В конце этого жалкого и бесполезного зрелища в зал вошел замечательный человек, который возродил партию из пепла и привел ее к успехам. И теперь казалось, что победа уже одержана. Молчание воцарилось среди собравшихся; Некоторые встали, чтобы выразить уважение; все стремились узнать, что он скажет. Как он выдержал сокрушительное поражение, которое обрушилось на них? Неужели он утратил веру в свое дело? Был ли он недовольным, печальным или циничным? Помимо всего прочего, какой политический курс он предлагал?
Он прошел к концу длинного стола, вокруг которого сгруппировались члены партии, и неторопливо занял свое место. Тогда он осмотрел все вокруг. Его лицо было спокойным и невозмутимым, как обычно. Он выглядел величественным в обстановке смятения и нерешительности. Само присутствие этого человека вселяло чувство уверенности его соратникам. В его голове с высоким и крупным лбом вероятно заключались ответы на любые вопросы; казалось, что благодаря своему мужеству и хладнокровию он был способен выдержать самые жестокие удары судьбы. Через мгновение все собравшиеся замолкли, и тогда он встал. Его речь была грамотной и сдержанной. Он сказал, что его огорчило искажение списка избирателей. Полный успех еще не был достигнут, но он был только отсрочен. Он опоздал на собрание в мэрии, чтобы уточнить некоторые сведения. Конечно, это было сделано несколько поспешно и поверхностно, но он считал их приблизительно верными. Было очевидно, что президент завоюет большинство голосов на предстоящих парламентских выборах, и даже значительное большинство; но и они рассчитывали получить какое-то количество мест несмотря на ограниченный электорат. По его мнению, они могли бы набрать около 50 из 300 парламентских мест. Даже партии, набравшие еще меньше голосов, свергали более могущественные правительства. Каждый день укреплялись их силы; каждый день возрастала их ненависть к диктатору. Помимо этого существовали и другие альтернативы конституционным методам.

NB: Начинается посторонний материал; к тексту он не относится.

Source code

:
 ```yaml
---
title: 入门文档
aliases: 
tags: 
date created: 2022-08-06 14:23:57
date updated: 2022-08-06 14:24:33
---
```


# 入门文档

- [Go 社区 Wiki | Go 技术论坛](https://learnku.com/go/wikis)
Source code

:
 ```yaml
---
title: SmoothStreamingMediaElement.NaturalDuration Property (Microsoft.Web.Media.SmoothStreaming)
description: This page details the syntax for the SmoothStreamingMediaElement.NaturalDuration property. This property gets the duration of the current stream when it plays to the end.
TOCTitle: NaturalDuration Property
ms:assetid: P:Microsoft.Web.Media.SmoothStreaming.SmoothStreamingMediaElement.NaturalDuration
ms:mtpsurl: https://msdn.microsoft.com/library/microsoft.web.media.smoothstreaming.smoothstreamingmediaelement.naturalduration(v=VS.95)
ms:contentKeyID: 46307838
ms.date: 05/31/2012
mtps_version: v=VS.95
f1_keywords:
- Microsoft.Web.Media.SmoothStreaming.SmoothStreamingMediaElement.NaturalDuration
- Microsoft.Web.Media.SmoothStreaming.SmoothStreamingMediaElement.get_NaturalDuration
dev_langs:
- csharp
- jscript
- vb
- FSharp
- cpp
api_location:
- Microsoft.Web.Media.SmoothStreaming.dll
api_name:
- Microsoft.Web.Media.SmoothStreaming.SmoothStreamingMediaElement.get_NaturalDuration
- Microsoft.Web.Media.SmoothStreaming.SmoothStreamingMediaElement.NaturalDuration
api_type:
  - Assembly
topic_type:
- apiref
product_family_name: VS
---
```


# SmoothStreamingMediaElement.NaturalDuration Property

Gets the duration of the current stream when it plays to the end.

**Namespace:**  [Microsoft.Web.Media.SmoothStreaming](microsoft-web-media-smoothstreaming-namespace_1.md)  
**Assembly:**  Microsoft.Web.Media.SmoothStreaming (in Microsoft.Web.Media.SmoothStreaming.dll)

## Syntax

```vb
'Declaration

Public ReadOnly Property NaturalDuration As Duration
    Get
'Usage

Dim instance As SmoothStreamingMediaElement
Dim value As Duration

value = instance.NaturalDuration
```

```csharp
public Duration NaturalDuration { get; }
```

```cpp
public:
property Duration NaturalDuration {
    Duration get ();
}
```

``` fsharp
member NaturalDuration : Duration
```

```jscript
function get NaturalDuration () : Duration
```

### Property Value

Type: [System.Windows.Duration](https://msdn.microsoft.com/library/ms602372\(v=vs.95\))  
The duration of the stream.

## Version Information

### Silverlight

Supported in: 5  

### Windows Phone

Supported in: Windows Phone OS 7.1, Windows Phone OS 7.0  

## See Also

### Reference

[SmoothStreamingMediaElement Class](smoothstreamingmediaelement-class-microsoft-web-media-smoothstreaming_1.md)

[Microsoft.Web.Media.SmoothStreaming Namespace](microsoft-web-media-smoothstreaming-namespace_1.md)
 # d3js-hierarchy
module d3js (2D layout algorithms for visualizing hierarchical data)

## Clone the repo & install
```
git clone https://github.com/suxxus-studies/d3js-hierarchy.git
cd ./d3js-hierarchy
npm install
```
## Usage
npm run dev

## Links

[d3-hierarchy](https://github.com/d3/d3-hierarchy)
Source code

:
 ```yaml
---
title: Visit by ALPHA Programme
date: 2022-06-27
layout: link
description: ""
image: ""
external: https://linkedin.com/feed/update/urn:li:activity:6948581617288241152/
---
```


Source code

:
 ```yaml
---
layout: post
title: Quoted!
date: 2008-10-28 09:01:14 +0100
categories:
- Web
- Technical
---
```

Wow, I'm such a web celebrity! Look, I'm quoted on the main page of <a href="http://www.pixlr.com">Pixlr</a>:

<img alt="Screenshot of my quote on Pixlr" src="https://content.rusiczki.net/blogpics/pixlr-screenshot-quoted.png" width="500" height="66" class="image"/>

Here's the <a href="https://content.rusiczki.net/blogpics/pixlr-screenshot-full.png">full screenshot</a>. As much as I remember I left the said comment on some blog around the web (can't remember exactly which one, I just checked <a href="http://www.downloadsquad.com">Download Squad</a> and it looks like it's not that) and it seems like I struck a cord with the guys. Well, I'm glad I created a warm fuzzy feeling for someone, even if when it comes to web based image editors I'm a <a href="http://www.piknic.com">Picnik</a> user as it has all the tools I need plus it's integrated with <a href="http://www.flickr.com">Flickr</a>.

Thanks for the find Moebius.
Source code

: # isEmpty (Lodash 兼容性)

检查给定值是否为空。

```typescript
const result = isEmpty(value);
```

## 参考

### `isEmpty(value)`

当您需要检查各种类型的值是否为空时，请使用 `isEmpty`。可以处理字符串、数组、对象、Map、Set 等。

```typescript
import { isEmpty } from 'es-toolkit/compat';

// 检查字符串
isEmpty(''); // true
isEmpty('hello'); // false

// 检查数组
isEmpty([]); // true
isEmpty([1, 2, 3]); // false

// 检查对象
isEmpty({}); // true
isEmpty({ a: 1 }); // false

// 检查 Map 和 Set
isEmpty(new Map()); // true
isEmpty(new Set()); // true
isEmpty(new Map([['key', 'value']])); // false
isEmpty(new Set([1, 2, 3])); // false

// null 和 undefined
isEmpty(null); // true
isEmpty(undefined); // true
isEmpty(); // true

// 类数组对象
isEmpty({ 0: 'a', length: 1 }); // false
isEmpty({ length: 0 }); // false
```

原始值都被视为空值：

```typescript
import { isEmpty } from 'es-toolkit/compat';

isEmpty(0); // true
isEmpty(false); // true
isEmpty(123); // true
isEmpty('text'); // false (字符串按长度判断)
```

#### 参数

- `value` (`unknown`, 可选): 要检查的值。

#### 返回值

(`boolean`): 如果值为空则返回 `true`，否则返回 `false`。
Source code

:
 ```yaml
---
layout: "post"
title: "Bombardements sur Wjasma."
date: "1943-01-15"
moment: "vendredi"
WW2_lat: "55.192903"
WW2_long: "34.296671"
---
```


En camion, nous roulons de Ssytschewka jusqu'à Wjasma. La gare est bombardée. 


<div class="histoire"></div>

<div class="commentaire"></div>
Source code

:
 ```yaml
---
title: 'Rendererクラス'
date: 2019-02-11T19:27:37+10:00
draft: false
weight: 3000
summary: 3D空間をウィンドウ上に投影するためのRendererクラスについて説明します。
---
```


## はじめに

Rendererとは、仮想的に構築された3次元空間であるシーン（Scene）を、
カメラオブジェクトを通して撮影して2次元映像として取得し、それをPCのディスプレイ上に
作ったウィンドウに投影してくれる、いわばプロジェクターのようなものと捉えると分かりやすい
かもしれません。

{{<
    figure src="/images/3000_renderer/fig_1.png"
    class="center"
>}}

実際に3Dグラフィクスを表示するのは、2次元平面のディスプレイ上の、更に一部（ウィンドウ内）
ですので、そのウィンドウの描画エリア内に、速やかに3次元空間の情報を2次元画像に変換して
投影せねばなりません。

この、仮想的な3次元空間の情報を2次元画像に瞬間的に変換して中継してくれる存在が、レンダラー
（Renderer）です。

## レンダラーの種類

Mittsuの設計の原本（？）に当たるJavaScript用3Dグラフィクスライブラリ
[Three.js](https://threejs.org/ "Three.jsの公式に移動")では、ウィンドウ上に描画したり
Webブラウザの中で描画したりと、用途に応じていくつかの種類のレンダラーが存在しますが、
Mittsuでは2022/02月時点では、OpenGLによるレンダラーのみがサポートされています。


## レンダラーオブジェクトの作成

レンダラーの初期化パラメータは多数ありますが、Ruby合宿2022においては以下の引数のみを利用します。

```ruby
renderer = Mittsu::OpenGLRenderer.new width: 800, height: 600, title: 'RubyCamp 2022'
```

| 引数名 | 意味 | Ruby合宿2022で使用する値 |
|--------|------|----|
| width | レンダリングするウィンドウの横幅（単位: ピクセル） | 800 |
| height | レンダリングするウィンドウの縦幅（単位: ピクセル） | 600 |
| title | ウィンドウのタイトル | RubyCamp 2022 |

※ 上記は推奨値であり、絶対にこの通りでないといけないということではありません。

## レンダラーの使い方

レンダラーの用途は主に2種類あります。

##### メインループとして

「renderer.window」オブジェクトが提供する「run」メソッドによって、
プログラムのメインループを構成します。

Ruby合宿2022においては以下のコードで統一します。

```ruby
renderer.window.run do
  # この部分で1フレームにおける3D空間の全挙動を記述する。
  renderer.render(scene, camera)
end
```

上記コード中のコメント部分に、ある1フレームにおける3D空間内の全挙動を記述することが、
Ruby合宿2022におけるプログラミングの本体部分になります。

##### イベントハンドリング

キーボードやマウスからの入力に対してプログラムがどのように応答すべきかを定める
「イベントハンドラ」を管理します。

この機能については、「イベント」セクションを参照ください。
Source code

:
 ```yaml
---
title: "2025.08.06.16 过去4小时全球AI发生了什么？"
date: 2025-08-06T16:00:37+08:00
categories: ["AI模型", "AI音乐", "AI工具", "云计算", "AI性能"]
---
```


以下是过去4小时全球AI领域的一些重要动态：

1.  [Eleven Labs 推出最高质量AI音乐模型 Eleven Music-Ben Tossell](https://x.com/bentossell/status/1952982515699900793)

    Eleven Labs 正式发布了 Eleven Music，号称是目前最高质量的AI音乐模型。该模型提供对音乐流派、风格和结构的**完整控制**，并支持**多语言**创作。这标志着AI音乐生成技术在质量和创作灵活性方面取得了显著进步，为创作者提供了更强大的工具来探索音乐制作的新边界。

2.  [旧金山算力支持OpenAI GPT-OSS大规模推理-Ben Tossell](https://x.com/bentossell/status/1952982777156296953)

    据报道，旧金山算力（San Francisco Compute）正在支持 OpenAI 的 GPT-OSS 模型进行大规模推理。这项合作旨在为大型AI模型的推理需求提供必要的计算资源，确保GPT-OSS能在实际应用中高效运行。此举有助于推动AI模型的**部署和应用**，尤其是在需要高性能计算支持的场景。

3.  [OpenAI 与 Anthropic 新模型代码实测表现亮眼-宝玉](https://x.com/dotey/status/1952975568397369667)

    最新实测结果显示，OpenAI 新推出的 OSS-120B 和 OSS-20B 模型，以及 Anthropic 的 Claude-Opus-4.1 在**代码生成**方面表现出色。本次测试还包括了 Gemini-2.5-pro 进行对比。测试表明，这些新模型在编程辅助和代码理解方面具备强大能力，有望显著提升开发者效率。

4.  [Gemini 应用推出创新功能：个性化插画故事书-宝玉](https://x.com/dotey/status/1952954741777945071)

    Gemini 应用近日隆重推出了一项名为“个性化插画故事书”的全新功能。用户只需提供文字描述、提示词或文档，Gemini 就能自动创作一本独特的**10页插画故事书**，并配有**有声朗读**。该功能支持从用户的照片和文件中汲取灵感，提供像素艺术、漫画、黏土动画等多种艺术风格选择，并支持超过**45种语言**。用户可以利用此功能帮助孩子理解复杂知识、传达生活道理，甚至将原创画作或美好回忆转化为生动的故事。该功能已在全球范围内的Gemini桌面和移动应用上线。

Услышав эти слова, некоторые из собравшихся стиснули зубы и многозначительно посмотрели друг на друга. Он же, не обращая внимания на это, продолжал далее излагать свои мысли. Согласно его точке зрения, в текущей момент они должны были занять выжидательную позицию; и они могли позволить себе ждать, поскольку игра стоила свеч. Он подчеркнул, что самым ценным сокровищем в мире была свобода…
Когда он закончил выступление и сел на место, лица его слушателей стали спокойнее, на них появились черты некоторого удовлетворения. Однако дискуссия продолжалась. Было решено выделить из общественных фондов партии средства, чтобы помочь тем, кто оказался в тисках бедности после жестокого убийства их родственников. Эти меры способствовали бы росту популярности партии среди трудящихся и поддержке других стран. Депутатская группа должна была встретиться с президентом, чтобы выразить отчаяние граждан, утративших древнюю конституцию и передать их просьбу вернуть им право голоса. Также следовало потребовать наказание офицеров, которые стреляли в народ. Президент должен был знать, какую тревогу и негодование испытывали жители города. Саврола, Годой и Рено были избраны членами депутатский группы, в то время как Комитет реформаторов был незаметно распущен.
Море с трудом дотянул до конца заседания и пошел к Савроле. Он был удивлен тем, что его кандидатура не была предложена в качестве члена депутатской группы. Он знал своего лидера намного лучше, чем Рено, педантичный юрист, у которого было мало друзей. С самого начала он следовал за Савролой с безрассудным энтузиастом и преданностью, а сейчас он чувствовал обиду от того, что им так пренебрегли.
– У нас был тяжелый день, – попробовал он начать разговор; и когда Саврола ничего не ответил, продолжал: – Кто же мог подумать, что они осмелятся обмануть нас?
– Это для вас был очень трудный день? – задумчиво переспросил Саврола.
– Для меня? А на что вы намекаете?
– А вы подумаете о том, кто должен ответить за сорок человеческих жизней? Стоило ли провоцировать толпу своими эмоциями: ведь ваша речь была бесполезной, какой от нее толк? В результате их кровь на ваших руках. А люди теперь слишком запуганы. И им, и нашему делу нанесен огромный вред – и все это по вашей вине».
– По моей вине! Я был в ярости, из-за того, что он обманул нас; я думал только о восстании! И я никогда не представлял себе, что Вы будете покорно сидеть, сложа руки. Этот негодяй должен быть немедленно убит, прежде чем произойдут другие несчастья!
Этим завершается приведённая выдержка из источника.